The list would be extremely long. All the great composers of the past and many lesser ones continue to influence and inspire me for the sort of reasons I have outlined above. Composers in the modernist style have, of course, a more immediate impact on stylistic approaches. Amongst them are Debussy, Bartók, Stravinsky, Lutoslawski, Ligeti, Berio, Dutilleux, Carter — all supreme masters of technical resource placed at the disposal of expressive ends.

 

How has your style evolved over the years?

My compositional style has undoubtedly changed over the 40 years in which I have been active in the area. My approach now is certainly more assured and refined than in my early compositions. This has evolved gradually rather than displaying sudden dramatic changes of style and direction. At different times I have been preoccupied with different thematic and musical concerns. A number of my compositions during the 1980s for example make significant use of aleatoric techniques, whereas more recent works are concerned with overall formal integration.

Despite these changes in focus, there are abiding concerns in all my compositions. I have always been fascinated by the expressive potential of virtuosity and this remains central to my aesthetic. Musical craft and technical skill are other essential components. Only after mastery of technique is achieved is the composer or performer enabled to be truly expressive. I have grave concerns for art of any genre, music or otherwise, which relies exclusively on idea or concept, but falls short on craft or technical resource.

 

How important is the collaboration between performer and musical text within your compositional aesthetic?

Collaboration with performers has always played a central role in my work as a composer. I feel very fortunate in having been able to forge lasting artistic relationships with many leading performers both in Ireland and internationally. Almost all my work has been composed for specific performers, ensembles, choirs or orchestras. The performer’s input is invaluable in terms of both technical advice and style of performance, both of which bear a direct influence on the composition. Once the work is complete of course, I am always happy for it to be performed by musicians for whom it wasn’t specifically composed. Each individual or group will bring their own unique energy and performance approach to the work.

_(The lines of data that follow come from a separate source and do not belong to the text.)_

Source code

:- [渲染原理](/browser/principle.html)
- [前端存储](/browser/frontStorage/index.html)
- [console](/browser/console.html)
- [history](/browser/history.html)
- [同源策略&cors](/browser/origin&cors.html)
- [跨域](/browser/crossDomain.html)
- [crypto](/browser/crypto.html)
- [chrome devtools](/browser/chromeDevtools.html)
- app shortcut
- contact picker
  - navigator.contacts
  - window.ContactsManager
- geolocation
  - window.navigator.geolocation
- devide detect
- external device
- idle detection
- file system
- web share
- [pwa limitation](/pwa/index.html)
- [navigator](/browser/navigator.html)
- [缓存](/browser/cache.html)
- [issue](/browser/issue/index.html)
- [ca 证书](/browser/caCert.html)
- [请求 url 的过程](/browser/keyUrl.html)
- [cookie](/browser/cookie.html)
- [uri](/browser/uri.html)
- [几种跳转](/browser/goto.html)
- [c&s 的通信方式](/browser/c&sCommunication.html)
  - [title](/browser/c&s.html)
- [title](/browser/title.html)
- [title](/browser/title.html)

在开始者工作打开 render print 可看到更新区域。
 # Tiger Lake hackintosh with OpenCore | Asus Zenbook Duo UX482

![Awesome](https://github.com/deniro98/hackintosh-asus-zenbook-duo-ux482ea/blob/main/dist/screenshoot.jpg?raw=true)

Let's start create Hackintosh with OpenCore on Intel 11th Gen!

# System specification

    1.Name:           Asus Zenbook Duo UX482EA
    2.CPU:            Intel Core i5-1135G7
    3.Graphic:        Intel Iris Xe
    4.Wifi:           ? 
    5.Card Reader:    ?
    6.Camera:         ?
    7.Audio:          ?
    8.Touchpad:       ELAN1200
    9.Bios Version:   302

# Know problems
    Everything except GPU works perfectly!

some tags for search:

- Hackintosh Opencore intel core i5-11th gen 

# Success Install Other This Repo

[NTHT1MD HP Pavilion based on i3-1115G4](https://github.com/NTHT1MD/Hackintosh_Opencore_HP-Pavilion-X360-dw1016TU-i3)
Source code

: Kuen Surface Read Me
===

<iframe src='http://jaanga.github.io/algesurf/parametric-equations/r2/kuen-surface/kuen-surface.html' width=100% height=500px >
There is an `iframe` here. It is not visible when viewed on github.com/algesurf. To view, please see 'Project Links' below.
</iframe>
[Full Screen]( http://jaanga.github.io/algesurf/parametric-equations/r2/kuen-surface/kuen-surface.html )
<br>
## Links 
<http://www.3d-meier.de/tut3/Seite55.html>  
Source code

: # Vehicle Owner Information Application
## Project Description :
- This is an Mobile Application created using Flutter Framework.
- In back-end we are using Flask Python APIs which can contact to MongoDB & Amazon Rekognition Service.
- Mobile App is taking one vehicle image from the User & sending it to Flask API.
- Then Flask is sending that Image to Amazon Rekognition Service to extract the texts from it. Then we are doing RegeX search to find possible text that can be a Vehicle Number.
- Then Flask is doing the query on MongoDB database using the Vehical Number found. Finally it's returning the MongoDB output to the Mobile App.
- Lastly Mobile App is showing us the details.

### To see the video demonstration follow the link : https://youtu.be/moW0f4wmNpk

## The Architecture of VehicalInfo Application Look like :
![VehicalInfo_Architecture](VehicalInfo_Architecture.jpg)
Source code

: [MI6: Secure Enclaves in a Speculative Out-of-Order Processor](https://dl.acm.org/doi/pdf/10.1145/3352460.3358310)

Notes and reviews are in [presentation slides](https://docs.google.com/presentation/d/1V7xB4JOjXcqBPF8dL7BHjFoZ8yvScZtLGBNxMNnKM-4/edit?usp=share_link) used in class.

John Buckley – Final Note Magazine interview – Final Note Magazine interview
John Buckley – Final Note Magazine interview – Final Note Magazine interview

As a composer how are you at meeting deadlines?

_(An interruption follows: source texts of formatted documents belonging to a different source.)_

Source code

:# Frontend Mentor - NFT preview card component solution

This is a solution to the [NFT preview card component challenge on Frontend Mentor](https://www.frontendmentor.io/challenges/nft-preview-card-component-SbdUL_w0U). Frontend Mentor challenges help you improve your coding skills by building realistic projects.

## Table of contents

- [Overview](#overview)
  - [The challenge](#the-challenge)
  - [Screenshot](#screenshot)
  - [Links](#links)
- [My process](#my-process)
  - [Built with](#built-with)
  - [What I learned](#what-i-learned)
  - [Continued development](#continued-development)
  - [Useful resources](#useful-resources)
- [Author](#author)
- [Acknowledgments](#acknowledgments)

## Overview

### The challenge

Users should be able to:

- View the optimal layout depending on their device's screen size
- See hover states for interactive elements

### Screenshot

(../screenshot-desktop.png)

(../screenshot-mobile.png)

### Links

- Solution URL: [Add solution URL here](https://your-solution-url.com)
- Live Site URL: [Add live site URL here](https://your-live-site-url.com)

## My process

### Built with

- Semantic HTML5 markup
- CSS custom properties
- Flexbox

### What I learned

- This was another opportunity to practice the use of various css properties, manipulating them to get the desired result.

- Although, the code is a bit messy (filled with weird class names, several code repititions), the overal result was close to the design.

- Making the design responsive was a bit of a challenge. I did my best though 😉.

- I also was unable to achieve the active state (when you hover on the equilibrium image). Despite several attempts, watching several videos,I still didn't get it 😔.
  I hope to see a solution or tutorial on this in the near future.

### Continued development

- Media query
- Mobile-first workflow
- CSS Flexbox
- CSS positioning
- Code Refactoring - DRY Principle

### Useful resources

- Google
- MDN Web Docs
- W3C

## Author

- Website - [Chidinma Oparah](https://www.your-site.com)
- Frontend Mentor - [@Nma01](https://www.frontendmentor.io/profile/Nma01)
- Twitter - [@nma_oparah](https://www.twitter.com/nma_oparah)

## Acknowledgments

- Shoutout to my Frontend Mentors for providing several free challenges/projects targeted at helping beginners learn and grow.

Extremely good actually — In over 40 years as a composer, I have never missed a single agreed deadline, by as much as a day. On the other hand, I have rarely submitted commissioned works before the deadline. Once a deadline is agreed it is set in stone as far as I am concerned.

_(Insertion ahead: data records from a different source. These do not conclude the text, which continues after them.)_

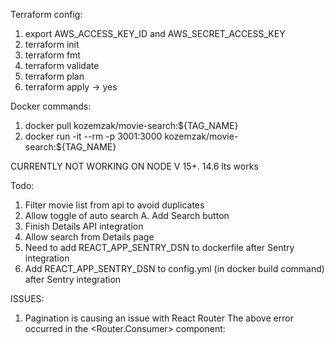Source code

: Terraform config:

1. export AWS_ACCESS_KEY_ID and AWS_SECRET_ACCESS_KEY
2. terraform init
3. terraform fmt
4. terraform validate
5. terraform plan
6. terraform apply -> yes

Docker commands:

1. docker pull kozemzak/movie-search:${TAG_NAME}
2. docker run -it --rm -p 3001:3000 kozemzak/movie-search:${TAG_NAME}

CURRENTLY NOT WORKING ON NODE V 15+. 14.6 lts works

Todo:

1. Filter movie list from api to avoid duplicates
2. Allow toggle of auto search
   A. Add Search button
3. Finish Details API integration
4. Allow search from Details page
5. Need to add REACT_APP_SENTRY_DSN to dockerfile after Sentry integration
6. Add REACT_APP_SENTRY_DSN to config.yml (in docker build command) after Sentry integration

ISSUES:

1. Pagination is causing an issue with React Router
   The above error occurred in the <Router.Consumer> component:
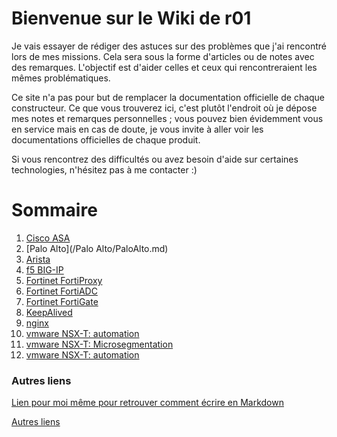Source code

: # Bienvenue sur le Wiki de r01

Je vais essayer de rédiger des astuces sur des problèmes que j'ai rencontré lors de mes missions. Cela sera sous la forme d'articles ou de notes avec des remarques. L'objectif est d'aider celles et ceux qui rencontreraient les mêmes problématiques.

Ce site n'a pas pour but de remplacer la documentation officielle de chaque constructeur. Ce que vous trouverez ici, c'est plutôt l'endroit où je dépose mes notes et remarques personnelles ; vous pouvez bien évidemment vous en service mais en cas de doute, je vous invite à aller voir les documentations officielles de chaque produit.

Si vous rencontrez des difficultés ou avez besoin d'aide sur certaines technologies, n'hésitez pas à me contacter :)

# Sommaire
1. [Cisco ASA](/Cisco/CiscoASA.md)
2. [Palo Alto](/Palo Alto/PaloAlto.md)
3. [Arista](/Switches/Arista.md)
4. [f5 BIG-IP](/f5-BIG-IP/Manuel-Exploitation.md)
5. [Fortinet FortiProxy](/fortinet/fortiproxy.md)
6. [Fortinet FortiADC](/fortinet/fortiadc.md)
7. [Fortinet FortiGate](/fortinet/fortigate.md)
8. [KeepAlived](/keepalived/keepalived.md)
9. [nginx](/nginx/nginx.md)
10. [vmware NSX-T: automation](/vmware/NSX-T-Automation-API.md)
11. [vmware NSX-T: Microsegmentation](/vmware/NSX-T-MicroSegmentation.md)
12. [vmware NSX-T: automation](/vmware/NSX-T-Automation-API.md)

### Autres liens

[Lien pour moi même pour retrouver comment écrire en Markdown](https://github.com/adam-p/markdown-here/wiki/Markdown-Cheatsheet)

[Autres liens](autresliens.md)
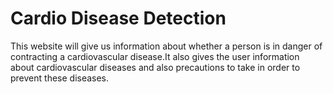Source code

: # Cardio Disease Detection
This website will give us information about whether a person is in danger of contracting a cardiovascular disease.It also gives the user information about cardiovascular diseases and also precautions to take in order to prevent these diseases.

Composers depend on musicians and concert organizers to enable their music to be performed. It is a matter of professional etiquette, as well as practicality, to deliver commissioned works by the agreed date.

 

So many composers, both past and present, have struggled with the psychological aspect of being an artist — how do you achieve mental balance, or is there such a thing?

Musical composition is a highly demanding psychological activity; it is an equally demanding intellectual pursuit. Fortunately, my ideas and concepts for works continue to spring into my imagination — after all, inspiration is everywhere at hand — poetry, nature, mythology, history, other music, personalities of performers and instruments, a new technical instrumental innovation, purely abstract formal designs, the quality of Irish light in late November, a few imagined stray notes — the list seems almost limitless. In addition to this I have worked and continue to work assiduously at refining the craft and technical skill required to develop the ideas into coherent compositions. I find few things in life as demanding as composing and few things as rewarding. If there is such a thing as mental balance it lies somewhere between.

 

Who would you like to collaborate with in the future?

I would like to continue collaborating with many performers I have already worked with, but I am always open to new artistic avenues. I would like to work with any professional string quartet that might be interested, especially in a series of works. I am delighted to be in collaboration with a number of Estonian performers at the moment, including the kannel player Kristi Mühling and the soprano Arete Teemets. Closer to home, I would like to compose a choral work for the Mornington Singers and a wind quintet for Cassiopeia Winds. I also have a long cherished desire to compose a Concert for Horn and Orchestra for Cormac Ó’hAodáin.

 

What are you working on at the moment?

I am currently composing a piece for solo chromatic kannel. The ‘kannel’ is the national instrument of Estonia and is closely related to the Finnish kantele, and the Russian gusli amongst other Baltic variants. The chromatic kannel is a twentieth-century development of the traditional instrument giving a range of four octaves. The sonority of the instrument is delicate and atmospheric, characterized by a long lingering resonance.

In the summer of 2014 I wrote a piece Alla Luna for the leading exponent of the kannel, Kristi Mühling and the new piece is also for her. Both works are inspired by and draw their imagery from poetry. Alla Luna draws its title and inspiration from the poem Alla Luna (1819) by Giacomo Leopardi. The poet reflects on the beauty of the moon and the consolation it gives him in his recollection of sadness and trouble in his life. The new piece, for which I don’t yet have a title, is a response to a series of haiku.